__EXERCISE DETAILS__: Copying nothing before it, reproduce the line that holds "- ❌ 審査に落ちると再提出が必要" and every line after it in the data, exactly.

*** DATA PROVIDED ***

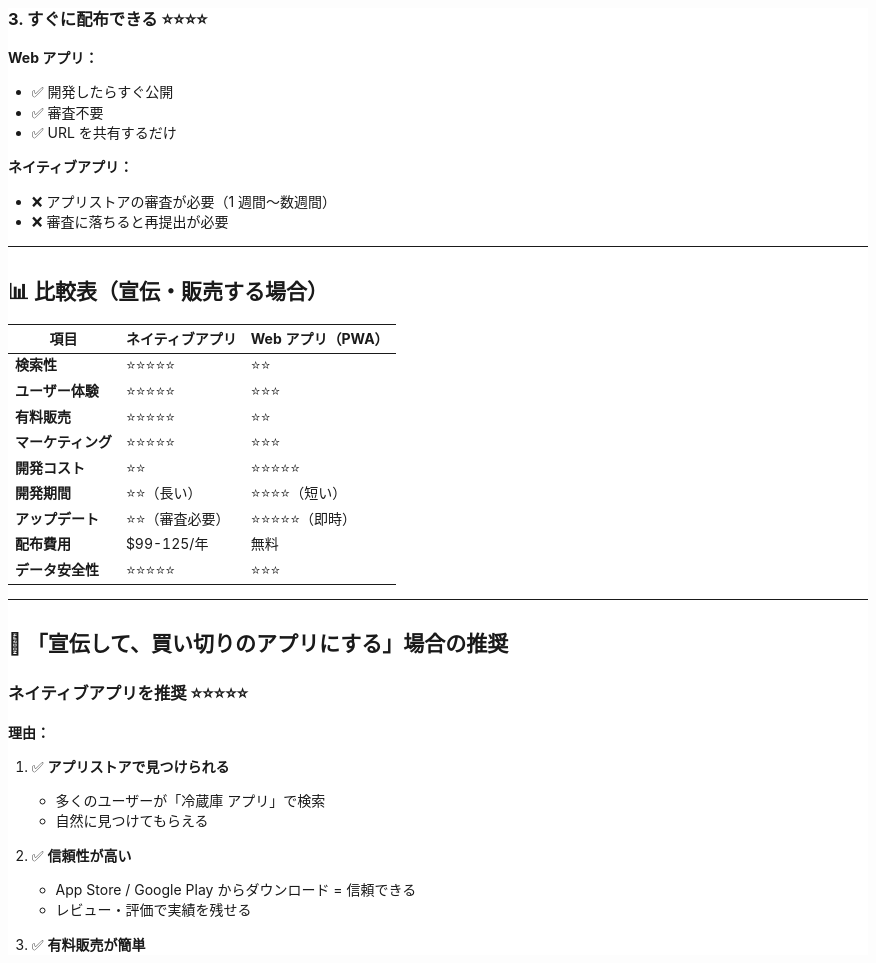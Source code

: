 ### 3. **すぐに配布できる** ⭐⭐⭐⭐

**Web アプリ：**

- ✅ 開発したらすぐ公開
- ✅ 審査不要
- ✅ URL を共有するだけ

**ネイティブアプリ：**

- ❌ アプリストアの審査が必要（1 週間〜数週間）
- ❌ 審査に落ちると再提出が必要

---

## 📊 比較表（宣伝・販売する場合）

| 項目               | ネイティブアプリ | Web アプリ（PWA）  |
| ------------------ | ---------------- | ------------------ |
| **検索性**         | ⭐⭐⭐⭐⭐       | ⭐⭐               |
| **ユーザー体験**   | ⭐⭐⭐⭐⭐       | ⭐⭐⭐             |
| **有料販売**       | ⭐⭐⭐⭐⭐       | ⭐⭐               |
| **マーケティング** | ⭐⭐⭐⭐⭐       | ⭐⭐⭐             |
| **開発コスト**     | ⭐⭐             | ⭐⭐⭐⭐⭐         |
| **開発期間**       | ⭐⭐（長い）     | ⭐⭐⭐⭐（短い）   |
| **アップデート**   | ⭐⭐（審査必要） | ⭐⭐⭐⭐⭐（即時） |
| **配布費用**       | $99-125/年       | 無料               |
| **データ安全性**   | ⭐⭐⭐⭐⭐       | ⭐⭐⭐             |

---

## 🎯 「宣伝して、買い切りのアプリにする」場合の推奨

### **ネイティブアプリを推奨** ⭐⭐⭐⭐⭐

**理由：**

1. ✅ **アプリストアで見つけられる**

   - 多くのユーザーが「冷蔵庫 アプリ」で検索
   - 自然に見つけてもらえる

2. ✅ **信頼性が高い**

   - App Store / Google Play からダウンロード = 信頼できる
   - レビュー・評価で実績を残せる

3. ✅ **有料販売が簡単**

*** End of DATA PROVIDED ***

__REPLY__:
- ❌ 審査に落ちると再提出が必要

---

## 📊 比較表（宣伝・販売する場合）

| 項目               | ネイティブアプリ | Web アプリ（PWA）  |
| ------------------ | ---------------- | ------------------ |
| **検索性**         | ⭐⭐⭐⭐⭐       | ⭐⭐               |
| **ユーザー体験**   | ⭐⭐⭐⭐⭐       | ⭐⭐⭐             |
| **有料販売**       | ⭐⭐⭐⭐⭐       | ⭐⭐               |
| **マーケティング** | ⭐⭐⭐⭐⭐       | ⭐⭐⭐             |
| **開発コスト**     | ⭐⭐             | ⭐⭐⭐⭐⭐         |
| **開発期間**       | ⭐⭐（長い）     | ⭐⭐⭐⭐（短い）   |
| **アップデート**   | ⭐⭐（審査必要） | ⭐⭐⭐⭐⭐（即時） |
| **配布費用**       | $99-125/年       | 無料               |
| **データ安全性**   | ⭐⭐⭐⭐⭐       | ⭐⭐⭐             |

---

## 🎯 「宣伝して、買い切りのアプリにする」場合の推奨

### **ネイティブアプリを推奨** ⭐⭐⭐⭐⭐

**理由：**

1. ✅ **アプリストアで見つけられる**

   - 多くのユーザーが「冷蔵庫 アプリ」で検索
   - 自然に見つけてもらえる

2. ✅ **信頼性が高い**

   - App Store / Google Play からダウンロード = 信頼できる
   - レビュー・評価で実績を残せる

3. ✅ **有料販売が簡単**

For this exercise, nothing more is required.